TASK INSTRUCTIONS: Transcribe each record exactly; skip any picture.

[Source texts of formatted documents]

****************

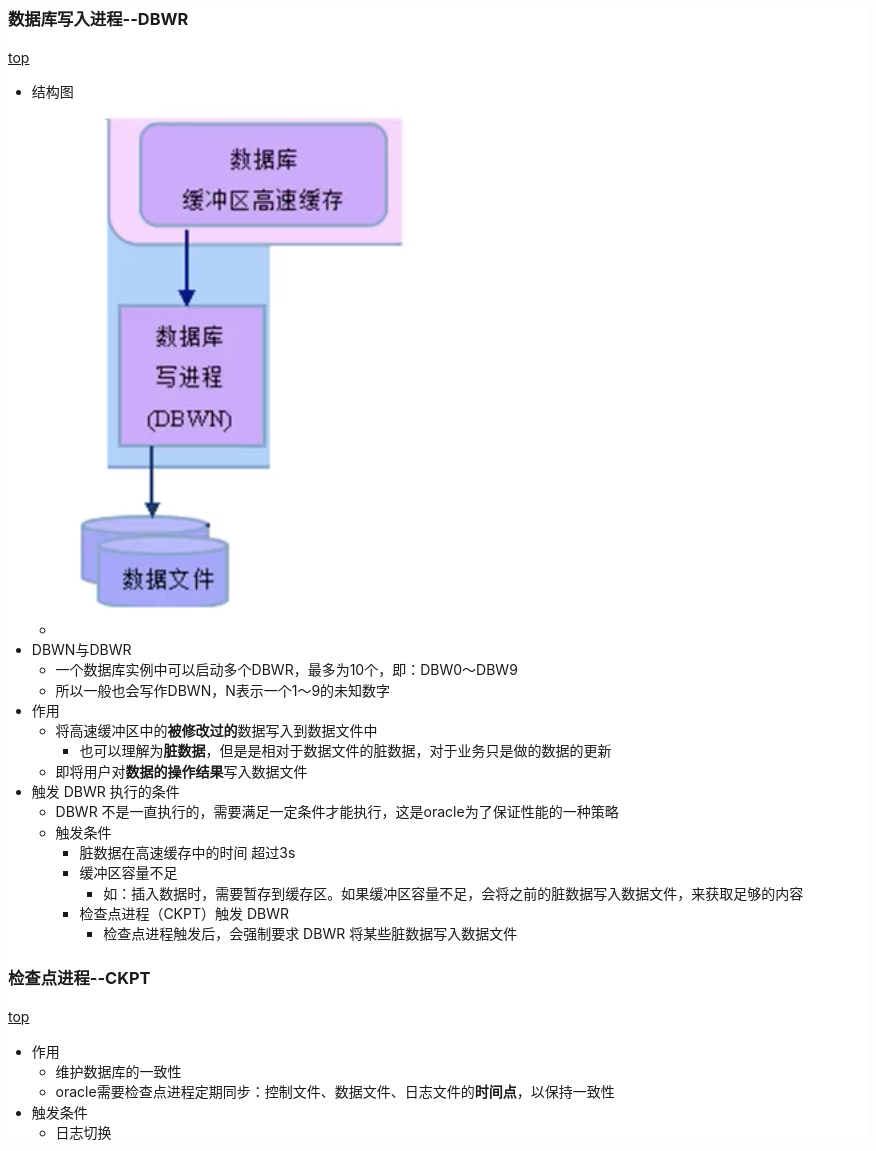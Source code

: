 ### 数据库写入进程--DBWR
[top](#catalog)
- 结构图
    - ![DBER_structure](imgs/structure/backend_process/DBER_structure.png)
- DBWN与DBWR
    - 一个数据库实例中可以启动多个DBWR，最多为10个，即：DBW0～DBW9
    - 所以一般也会写作DBWN，N表示一个1～9的未知数字
- 作用
    - 将高速缓冲区中的**被修改过的**数据写入到数据文件中
        - 也可以理解为**脏数据**，但是是相对于数据文件的脏数据，对于业务只是做的数据的更新
    - 即将用户对**数据的操作结果**写入数据文件
- 触发 DBWR 执行的条件  
    - DBWR 不是一直执行的，需要满足一定条件才能执行，这是oracle为了保证性能的一种策略
    - 触发条件
        - 脏数据在高速缓存中的时间 超过3s
        - 缓冲区容量不足
            - 如：插入数据时，需要暂存到缓存区。如果缓冲区容量不足，会将之前的脏数据写入数据文件，来获取足够的内容
        - 检查点进程（CKPT）触发 DBWR
            - 检查点进程触发后，会强制要求 DBWR 将某些脏数据写入数据文件

### 检查点进程--CKPT
[top](#catalog)
- 作用
    - 维护数据库的一致性
    - oracle需要检查点进程定期同步：控制文件、数据文件、日志文件的**时间点**，以保持一致性
- 触发条件
    - 日志切换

****************

RESULT:
Source code

: ### 数据库写入进程--DBWR
[top](#catalog)
- 结构图
    - ![DBER_structure](imgs/structure/backend_process/DBER_structure.png)
- DBWN与DBWR
    - 一个数据库实例中可以启动多个DBWR，最多为10个，即：DBW0～DBW9
    - 所以一般也会写作DBWN，N表示一个1～9的未知数字
- 作用
    - 将高速缓冲区中的**被修改过的**数据写入到数据文件中
        - 也可以理解为**脏数据**，但是是相对于数据文件的脏数据，对于业务只是做的数据的更新
    - 即将用户对**数据的操作结果**写入数据文件
- 触发 DBWR 执行的条件  
    - DBWR 不是一直执行的，需要满足一定条件才能执行，这是oracle为了保证性能的一种策略
    - 触发条件
        - 脏数据在高速缓存中的时间 超过3s
        - 缓冲区容量不足
            - 如：插入数据时，需要暂存到缓存区。如果缓冲区容量不足，会将之前的脏数据写入数据文件，来获取足够的内容
        - 检查点进程（CKPT）触发 DBWR
            - 检查点进程触发后，会强制要求 DBWR 将某些脏数据写入数据文件

### 检查点进程--CKPT
[top](#catalog)
- 作用
    - 维护数据库的一致性
    - oracle需要检查点进程定期同步：控制文件、数据文件、日志文件的**时间点**，以保持一致性
- 触发条件
    - 日志切换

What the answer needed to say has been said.